Since a real estate syndication involves owning part of the LLC, which owns the building, while there’s nothing technically prohibiting a sponsor from taking a smaller investment from someone, it’s also far more of an administrative hassle and headache to accept that small of an amount of money than it would be worth. Most syndications have minimums of $50,000.

In order to invest in a group syndication, you will need to do your due diligence on the project and the operator. This includes understanding the business plan and the time frame for the investment. You will also need to make sure you are comfortable with the operator and the market.

The optimum time investment for a group syndication is 3 to 5 years. This is because the tax benefits are maximized in the first 5 years, and after that the incentive to sell the property resets the depreciation clock. Therefore, it is in the best interest of the investor to hold the property for at least 5 years. The optimum time investment for a car wash development is 12 to 18 months.

2. What syndications and REITs own are different. A syndication is a company built by the sponsor to buy a specific property. On the other hand, a REIT is a company that invests in a variety of real estate projects. REITs almost always have multiple projects, and as an investor, you may not have visibility into exactly where your investment is going.

For example, a REIT might have an apartment complex in Nashville, a mall in Houston and a condominium complex in Las Angeles. With syndication, you know the project and business plan and most importantly, the exact sponsors you are partnering with, and from there you can decide for yourself if the investment is worthwhile.

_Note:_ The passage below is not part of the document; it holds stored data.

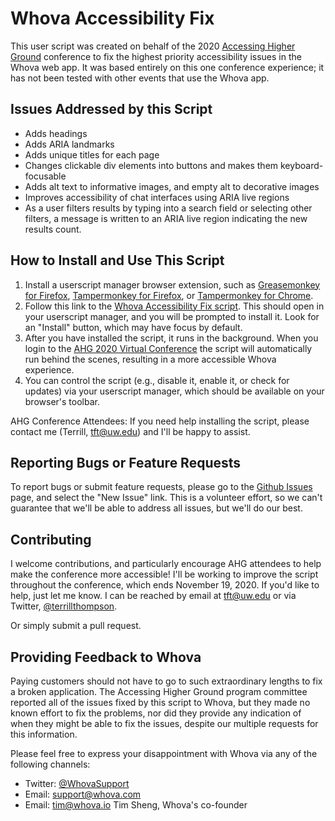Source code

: Whova Accessibility Fix
==============================

This user script was created on behalf of the 2020 [Accessing Higher Ground][] conference 
to fix the highest priority accessibility issues in the Whova web app. It was based entirely on this one conference experience; it has not been tested with other events that use the Whova app.  

Issues Addressed by this Script
---------------------------------------

* Adds headings
* Adds ARIA landmarks
* Adds unique titles for each page
* Changes clickable div elements into buttons and makes them keyboard-focusable
* Adds alt text to informative images, and empty alt to decorative images
* Improves accessibility of chat interfaces using ARIA live regions
* As a user filters results by typing into a search field or selecting other filters, a message is written to an ARIA live region indicating the new results count.  

How to Install and Use This Script
----------------------------------

1. Install a userscript manager browser extension, such as [Greasemonkey for Firefox][], [Tampermonkey for Firefox][], or [Tampermonkey for Chrome][].
2. Follow this link to the [Whova Accessibility Fix script][]. This should open in your userscript manager, and you will be prompted to install it. Look for an "Install" button, which may have focus by default.   
3. After you have installed the script, it runs in the background. When you login to the [AHG 2020 Virtual Conference][] the script will automatically run behind the scenes, resulting in a more accessible Whova experience. 
4. You can control the script (e.g., disable it, enable it, or check for updates) via your userscript manager, which should be available on your browser's toolbar. 

AHG Conference Attendees: If you need help installing the script, please contact me (Terrill, [tft@uw.edu][]) and I'll be happy to assist. 

Reporting Bugs or Feature Requests
----------------------------------

To report bugs or submit feature requests, please go to the [Github Issues] page, and select the "New Issue" link. This is a volunteer effort, so we can't guarantee that we'll be able to address all issues, but we'll do our best. 

Contributing
-------------------

I welcome contributions, and particularly encourage AHG attendees to help make the conference more accessible! 
I'll be working to improve the script throughout the conference, which ends November 19, 2020. If you'd like to help, just let me know. I can be reached by email at [tft@uw.edu][] or via Twitter, [@terrillthompson][]. 

Or simply submit a pull request. 

Providing Feedback to Whova
--------------------------- 

Paying customers should not have to go to such extraordinary lengths to fix a broken application. The Accessing Higher Ground program committee reported all of the issues fixed by this script to Whova, but they made no known effort to fix the problems, nor did they provide any indication of when they might be able to fix the issues, despite our multiple requests for this information. 

Please feel free to express your disappointment with Whova via any of the following channels:
* Twitter: [@WhovaSupport][] 
* Email: [support@whova.com][]
* Email: [tim@whova.io][] Tim Sheng, Whova's co-founder


[Accessing Higher Ground]: https://accessinghigherground.org
[AHG 2020 Virtual Conference]: https://whova.com/portal/webapp/ahead_202011
[Github Issues]: https://github.com/terrill/whova-a11y-fix/issues
[Greasemonkey for Firefox]: https://addons.mozilla.org/en-US/firefox/addon/greasemonkey/
[support@whova.com]: mailto:support@whova.com
[Tampermonkey for Chrome]: https://chrome.google.com/webstore/detail/tampermonkey/dhdgffkkebhmkfjojejmpbldmpobfkfo?hl=en
[Tampermonkey for Firefox]: https://addons.mozilla.org/en-US/firefox/addon/tampermonkey/
[tft@uw.edu]: mailto:tft@uw.edu
[@terrillthompson]: https://twitter.com/terrillthompson
[tim@whova.io]: mailto:tim@whova.io
[Whova Accessibility Fix script]: https://raw.githubusercontent.com/terrill/whova-a11y-fix/main/WhovaA11yFix.user.js
[@WhovaSupport]: https://twitter.com/whovasupport



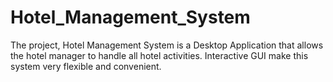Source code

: # Hotel_Management_System
The project, Hotel Management System is a Desktop Application that allows the hotel manager to handle all hotel activities. Interactive GUI make this system very flexible and convenient.
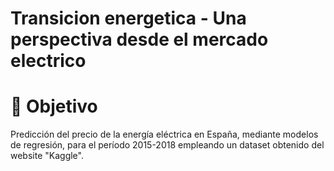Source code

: # Transicion energetica - Una perspectiva desde el mercado electrico
# 🎯 Objetivo
Predicción del precio de la energía eléctrica en España, mediante modelos de regresión, para el período 2015-2018 empleando un dataset obtenido del website "Kaggle".
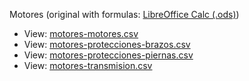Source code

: Motores (original with formulas: [LibreOffice Calc (.ods)](assets/src/motores.ods))
- View: [motores-motores.csv](assets/motores-motores.csv)
- View: [motores-protecciones-brazos.csv](assets/motores-protecciones-brazos.csv)
- View: [motores-protecciones-piernas.csv](assets/motores-protecciones-piernas.csv)
- View: [motores-transmision.csv](assets/motores-transmision.csv)
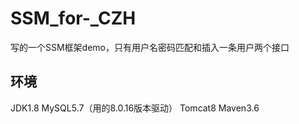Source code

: # SSM_for-_CZH
写的一个SSM框架demo，只有用户名密码匹配和插入一条用户两个接口
## 环境
JDK1.8
MySQL5.7（用的8.0.16版本驱动）
Tomcat8
Maven3.6
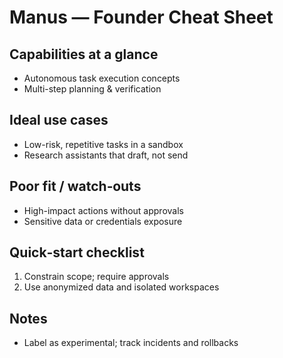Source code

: # Manus — Founder Cheat Sheet

## Capabilities at a glance
- Autonomous task execution concepts
- Multi-step planning & verification

## Ideal use cases
- Low-risk, repetitive tasks in a sandbox
- Research assistants that draft, not send

## Poor fit / watch‑outs
- High-impact actions without approvals
- Sensitive data or credentials exposure

## Quick‑start checklist
1. Constrain scope; require approvals
2. Use anonymized data and isolated workspaces

## Notes
- Label as experimental; track incidents and rollbacks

3. Syndication and REITS have different structures. Since REITs have a different structure, you can buy many of them no matter how much money or income you have. As noted earlier, if you have even a limited amount of funds and open a brokerage account, you can buy into a REIT; however, with syndications, investors need to be classified as either accredited or sophisticated. Therefore, if you do not fit the accredited or sophisticated investor definition, a real estate syndication may not work for you.

4. The tax benefits are not equal. Real estate syndications have numerous tax benefits over REITs. REIT income is considered ordinary dividend income, leading to a larger tax bill. However, real estate syndication’s income and depreciation pass through to the investor’s tax return. In other words, syndication income can not only give you cash, but they can lower your tax bill by offsetting other income (like income from a job).

Which is better? When you invest in a REIT or syndication, you’re getting many of the benefits of real estate without needing to manage it actively. Choosing between a real estate syndication and a REIT often comes down to the following factors: your desired level of control, how much you have to invest, the type of investor you are (accredited/sophisticated) and the returns and tax advantages you are looking for.

Whatever investment vehicle you choose, both syndications and REITs are fantastic ways to start investing in real estate with little to no time commitment.